# YOUR ASSIGNMENT
Could you reproduce, word for word, everything below from the line containing "- [ ] Add health and damage system" down to the line containing "- [ ] **Step 4: Implement", with both of those lines included and no others?

# INFORMATION
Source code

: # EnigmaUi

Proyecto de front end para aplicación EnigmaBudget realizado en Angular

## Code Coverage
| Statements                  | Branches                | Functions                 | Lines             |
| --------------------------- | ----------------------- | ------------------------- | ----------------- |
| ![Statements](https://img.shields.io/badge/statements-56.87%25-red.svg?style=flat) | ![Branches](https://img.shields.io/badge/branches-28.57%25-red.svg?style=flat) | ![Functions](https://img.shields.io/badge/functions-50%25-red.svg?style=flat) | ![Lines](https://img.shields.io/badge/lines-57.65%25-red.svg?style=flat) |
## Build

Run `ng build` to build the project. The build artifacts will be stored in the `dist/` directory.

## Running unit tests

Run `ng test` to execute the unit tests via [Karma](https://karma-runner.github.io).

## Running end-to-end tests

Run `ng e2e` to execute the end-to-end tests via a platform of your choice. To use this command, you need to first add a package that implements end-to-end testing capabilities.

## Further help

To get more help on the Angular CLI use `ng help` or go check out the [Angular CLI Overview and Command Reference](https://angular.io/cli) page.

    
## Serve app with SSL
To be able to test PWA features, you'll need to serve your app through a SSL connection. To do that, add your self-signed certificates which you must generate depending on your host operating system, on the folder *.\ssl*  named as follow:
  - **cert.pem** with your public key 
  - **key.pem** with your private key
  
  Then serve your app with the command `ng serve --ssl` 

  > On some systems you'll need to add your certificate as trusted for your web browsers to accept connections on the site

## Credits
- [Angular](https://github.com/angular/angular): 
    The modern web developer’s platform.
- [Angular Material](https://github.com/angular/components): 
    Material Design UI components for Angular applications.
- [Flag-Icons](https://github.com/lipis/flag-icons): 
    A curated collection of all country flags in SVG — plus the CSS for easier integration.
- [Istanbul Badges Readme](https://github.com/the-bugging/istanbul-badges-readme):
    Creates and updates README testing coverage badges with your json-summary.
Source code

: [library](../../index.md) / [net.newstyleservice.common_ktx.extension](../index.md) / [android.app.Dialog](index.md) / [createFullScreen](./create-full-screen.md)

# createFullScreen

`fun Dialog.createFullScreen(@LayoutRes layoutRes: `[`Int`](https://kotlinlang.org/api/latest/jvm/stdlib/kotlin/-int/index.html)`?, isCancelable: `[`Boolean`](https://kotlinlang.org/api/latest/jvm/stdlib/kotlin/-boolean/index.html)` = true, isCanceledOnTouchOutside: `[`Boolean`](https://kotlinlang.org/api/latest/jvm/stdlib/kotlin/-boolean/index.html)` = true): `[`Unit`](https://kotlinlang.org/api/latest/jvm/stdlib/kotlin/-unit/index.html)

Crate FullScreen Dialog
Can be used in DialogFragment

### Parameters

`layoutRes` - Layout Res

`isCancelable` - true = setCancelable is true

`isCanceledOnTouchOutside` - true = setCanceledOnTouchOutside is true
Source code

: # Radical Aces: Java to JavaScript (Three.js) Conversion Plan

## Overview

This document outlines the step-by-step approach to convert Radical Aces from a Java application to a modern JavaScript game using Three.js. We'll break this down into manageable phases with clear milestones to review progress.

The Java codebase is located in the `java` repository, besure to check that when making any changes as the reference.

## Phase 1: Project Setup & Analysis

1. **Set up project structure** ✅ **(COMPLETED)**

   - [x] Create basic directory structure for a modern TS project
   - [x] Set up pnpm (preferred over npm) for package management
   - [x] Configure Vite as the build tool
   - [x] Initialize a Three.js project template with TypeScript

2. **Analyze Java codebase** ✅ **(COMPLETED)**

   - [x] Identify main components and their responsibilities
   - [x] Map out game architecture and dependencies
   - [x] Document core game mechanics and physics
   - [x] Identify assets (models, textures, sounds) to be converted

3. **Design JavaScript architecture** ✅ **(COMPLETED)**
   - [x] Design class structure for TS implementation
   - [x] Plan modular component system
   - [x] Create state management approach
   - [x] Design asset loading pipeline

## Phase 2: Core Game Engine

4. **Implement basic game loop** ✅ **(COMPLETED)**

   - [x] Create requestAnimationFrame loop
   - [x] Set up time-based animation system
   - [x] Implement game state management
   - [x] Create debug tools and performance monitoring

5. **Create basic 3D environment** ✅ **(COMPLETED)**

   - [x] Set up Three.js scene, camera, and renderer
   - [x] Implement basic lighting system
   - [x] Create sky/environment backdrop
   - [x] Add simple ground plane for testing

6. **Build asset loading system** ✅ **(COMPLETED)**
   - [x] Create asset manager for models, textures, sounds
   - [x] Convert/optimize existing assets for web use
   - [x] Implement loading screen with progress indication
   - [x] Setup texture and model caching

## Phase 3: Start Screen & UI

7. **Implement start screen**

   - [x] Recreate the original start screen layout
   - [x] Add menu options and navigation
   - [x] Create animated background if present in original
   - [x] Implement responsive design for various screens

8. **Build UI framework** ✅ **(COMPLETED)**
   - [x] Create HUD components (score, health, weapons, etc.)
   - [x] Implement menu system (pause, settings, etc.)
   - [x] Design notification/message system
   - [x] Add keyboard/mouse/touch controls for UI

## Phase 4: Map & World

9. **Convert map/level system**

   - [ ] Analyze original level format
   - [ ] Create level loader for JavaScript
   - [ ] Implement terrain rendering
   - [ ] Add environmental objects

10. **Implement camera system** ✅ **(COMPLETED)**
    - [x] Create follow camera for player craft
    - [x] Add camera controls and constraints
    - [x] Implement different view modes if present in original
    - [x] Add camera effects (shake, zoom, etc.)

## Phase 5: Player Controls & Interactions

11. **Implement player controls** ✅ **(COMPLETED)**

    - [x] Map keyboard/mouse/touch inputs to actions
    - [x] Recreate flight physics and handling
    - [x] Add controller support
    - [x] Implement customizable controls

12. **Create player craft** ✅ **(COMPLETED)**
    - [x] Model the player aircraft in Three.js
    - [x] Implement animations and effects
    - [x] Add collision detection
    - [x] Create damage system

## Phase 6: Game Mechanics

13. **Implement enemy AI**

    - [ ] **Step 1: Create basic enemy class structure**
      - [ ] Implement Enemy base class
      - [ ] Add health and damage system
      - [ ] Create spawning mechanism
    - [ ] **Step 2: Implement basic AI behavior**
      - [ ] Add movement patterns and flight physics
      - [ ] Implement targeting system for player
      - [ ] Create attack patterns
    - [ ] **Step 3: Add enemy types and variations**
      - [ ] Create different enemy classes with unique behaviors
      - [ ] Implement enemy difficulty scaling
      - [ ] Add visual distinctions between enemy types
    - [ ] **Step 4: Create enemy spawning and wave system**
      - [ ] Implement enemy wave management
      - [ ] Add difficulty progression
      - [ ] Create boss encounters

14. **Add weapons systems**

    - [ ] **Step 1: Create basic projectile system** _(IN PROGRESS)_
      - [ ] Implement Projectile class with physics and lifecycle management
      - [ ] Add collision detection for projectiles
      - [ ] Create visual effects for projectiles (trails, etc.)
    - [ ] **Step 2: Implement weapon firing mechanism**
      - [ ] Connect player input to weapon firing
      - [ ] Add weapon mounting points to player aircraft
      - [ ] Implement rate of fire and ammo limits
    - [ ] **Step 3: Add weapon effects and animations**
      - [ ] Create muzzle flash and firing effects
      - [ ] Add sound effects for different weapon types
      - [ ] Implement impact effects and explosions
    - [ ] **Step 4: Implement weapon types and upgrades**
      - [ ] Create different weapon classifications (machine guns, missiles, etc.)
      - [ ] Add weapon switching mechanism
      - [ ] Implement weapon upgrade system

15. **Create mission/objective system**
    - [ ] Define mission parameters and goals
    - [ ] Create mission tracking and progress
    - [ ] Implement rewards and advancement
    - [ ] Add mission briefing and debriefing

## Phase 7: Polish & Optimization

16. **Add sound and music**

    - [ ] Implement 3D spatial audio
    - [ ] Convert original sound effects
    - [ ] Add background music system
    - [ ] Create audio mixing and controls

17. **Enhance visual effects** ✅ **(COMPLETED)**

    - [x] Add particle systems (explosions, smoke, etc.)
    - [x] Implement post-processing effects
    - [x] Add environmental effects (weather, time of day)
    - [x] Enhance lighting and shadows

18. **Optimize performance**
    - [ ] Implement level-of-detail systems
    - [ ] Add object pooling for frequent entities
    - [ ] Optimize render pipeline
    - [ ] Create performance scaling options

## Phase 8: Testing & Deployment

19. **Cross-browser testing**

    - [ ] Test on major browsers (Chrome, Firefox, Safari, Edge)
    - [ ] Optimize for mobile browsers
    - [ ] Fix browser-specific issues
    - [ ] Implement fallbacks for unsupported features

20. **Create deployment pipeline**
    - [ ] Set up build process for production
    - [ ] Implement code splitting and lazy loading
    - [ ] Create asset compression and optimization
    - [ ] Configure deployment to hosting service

# TASK ANSWER
      - [ ] Add health and damage system
      - [ ] Create spawning mechanism
    - [ ] **Step 2: Implement basic AI behavior**
      - [ ] Add movement patterns and flight physics
      - [ ] Implement targeting system for player
      - [ ] Create attack patterns
    - [ ] **Step 3: Add enemy types and variations**
      - [ ] Create different enemy classes with unique behaviors
      - [ ] Implement enemy difficulty scaling
      - [ ] Add visual distinctions between enemy types
    - [ ] **Step 4: Create enemy spawning and wave system**
      - [ ] Implement enemy wave management
      - [ ] Add difficulty progression
      - [ ] Create boss encounters

14. **Add weapons systems**

    - [ ] **Step 1: Create basic projectile system** _(IN PROGRESS)_
      - [ ] Implement Projectile class with physics and lifecycle management
      - [ ] Add collision detection for projectiles
      - [ ] Create visual effects for projectiles (trails, etc.)
    - [ ] **Step 2: Implement weapon firing mechanism**
      - [ ] Connect player input to weapon firing
      - [ ] Add weapon mounting points to player aircraft
      - [ ] Implement rate of fire and ammo limits
    - [ ] **Step 3: Add weapon effects and animations**
      - [ ] Create muzzle flash and firing effects
      - [ ] Add sound effects for different weapon types
      - [ ] Implement impact effects and explosions
    - [ ] **Step 4: Implement weapon types and upgrades**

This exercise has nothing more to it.